As angry as I am with the kids right now, I cannot bring myself to do this to them. I think it would be more humane and less humiliating for them if I were to break their arms or start getting my gear off. I abandon the notion of getting even or getting them to stop whining. We shuffle through the interminable aisles of stuff.

A few weeks ago these now grumpy things were playing in the sand and making friends on the beach. They were asking questions about pelicans and seals and sharks. They were watching TV in their pyjamas until 10am and bouncing on the trampoline until it got dark enough to go looking for possums in the ti-trees. They were sources of pride, wonder and delight. I wonder if it’s my unwillingness to be back in the old routine which is causing such poor behaviour or whether the children are in fact just pretty awful and I have been blinded by a couple of weeks by the sea.

I find some consolation in the fact that every other group in Target on this particular afternoon is composed of parents like me (sweating, whispering, very, very tense) and children like mine (rude, spoilt, ungrateful, tanned).

Behind me a mother is bargaining. ‘How about this … You agree to wear the white runners for sport and I’ll get you those chunky awful runners for the weekends. Deal?’

Two aisles away a father breaks. A kid has pushed too far. ‘That’s it, then. No way. Bad luck. You are wearing your old clothes, riding your old bike and using last year’s stuff. You are spoilt beyond belief. Never had anything like the amount of stuff you get and still it’s never enough. You can cry all you like. Tough. We’re going home.’

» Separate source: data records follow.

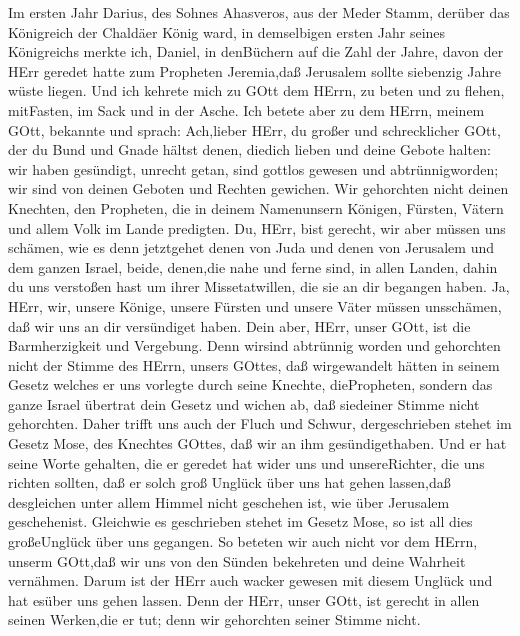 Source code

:  Im ersten Jahr Darius, des Sohnes Ahasveros, aus der Meder
Stamm, derüber das Königreich der Chaldäer König ward,  in
demselbigen ersten Jahr seines Königreichs merkte ich, Daniel, in
denBüchern auf die Zahl der Jahre, davon der HErr geredet hatte zum
Propheten Jeremia,daß Jerusalem sollte siebenzig Jahre wüste liegen.
 Und ich kehrete mich zu GOtt dem HErrn, zu beten und zu
flehen, mitFasten, im Sack und in der Asche.  Ich betete
aber zu dem HErrn, meinem GOtt, bekannte und sprach: Ach,lieber HErr, du
großer und schrecklicher GOtt, der du Bund und Gnade hältst denen,
diedich lieben und deine Gebote halten:  wir haben
gesündigt, unrecht getan, sind gottlos gewesen und abtrünnigworden; wir
sind von deinen Geboten und Rechten gewichen.  Wir
gehorchten nicht deinen Knechten, den Propheten, die in deinem
Namenunsern Königen, Fürsten, Vätern und allem Volk im Lande predigten.
 Du, HErr, bist gerecht, wir aber müssen uns schämen, wie es
denn jetztgehet denen von Juda und denen von Jerusalem und dem ganzen
Israel, beide, denen,die nahe und ferne sind, in allen Landen, dahin du
uns verstoßen hast um ihrer Missetatwillen, die sie an dir begangen
haben.  Ja, HErr, wir, unsere Könige, unsere Fürsten und
unsere Väter müssen unsschämen, daß wir uns an dir versündiget haben.
 Dein aber, HErr, unser GOtt, ist die Barmherzigkeit und
Vergebung. Denn wirsind abtrünnig worden  und gehorchten
nicht der Stimme des HErrn, unsers GOttes, daß wirgewandelt hätten in
seinem Gesetz welches er uns vorlegte durch seine Knechte, diePropheten,
 sondern das ganze Israel übertrat dein Gesetz und wichen
ab, daß siedeiner Stimme nicht gehorchten. Daher trifft uns auch der
Fluch und Schwur, dergeschrieben stehet im Gesetz Mose, des Knechtes
GOttes, daß wir an ihm gesündigethaben.  Und er hat seine
Worte gehalten, die er geredet hat wider uns und unsereRichter, die uns
richten sollten, daß er solch groß Unglück über uns hat gehen lassen,daß
desgleichen unter allem Himmel nicht geschehen ist, wie über Jerusalem
geschehenist.  Gleichwie es geschrieben stehet im Gesetz
Mose, so ist all dies großeUnglück über uns gegangen. So beteten wir
auch nicht vor dem HErrn, unserm GOtt,daß wir uns von den Sünden
bekehreten und deine Wahrheit vernähmen.  Darum ist der
HErr auch wacker gewesen mit diesem Unglück und hat esüber uns gehen
lassen. Denn der HErr, unser GOtt, ist gerecht in allen seinen
Werken,die er tut; denn wir gehorchten seiner Stimme nicht.
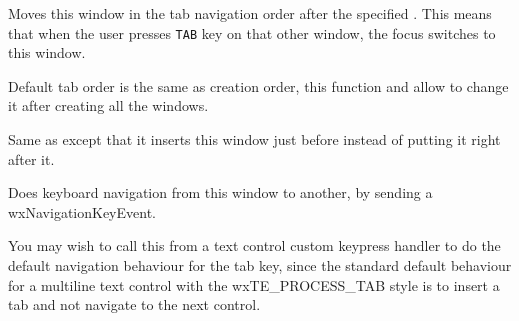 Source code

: 

\label{wxwindowmoveafterintaborder}


Moves this window in the tab navigation order after the specified .
This means that when the user presses \texttt{TAB} key on that other window,
the focus switches to this window.

Default tab order is the same as creation order, this function and
 allow to change
it after creating all the windows.




\label{wxwindowmovebeforeintaborder}


Same as  except that
it inserts this window just before  instead of putting it right after
it.


\label{wxwindownavigate}


Does keyboard navigation from this window to another, by sending
a wxNavigationKeyEvent.




You may wish to call this from a text control custom keypress handler to do the default
navigation behaviour for the tab key, since the standard default behaviour for
a multiline text control with the wxTE\_PROCESS\_TAB style is to insert a tab
and not navigate to the next control.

The atmosphere shifts. The parents have been empowered by the courage of the angry father. They start to walk a little taller, talk a little louder and say ‘no’ with voices so energetic they are almost gleeful. The kids sense the game might be up and become more … malleable. Likeable even. The tone has improved. Despite the loud music and glaring fluorescent lights designed to make clear thinking impossible, parents are putting items back on the shelves. Something spectacular has occurred. I sense I have witnessed some kind of revolution. I want to call after Angry Dad and say, ‘Thank you. Thank you. Thank you.’

But he is too busy trying to find change for the bubble gum machine.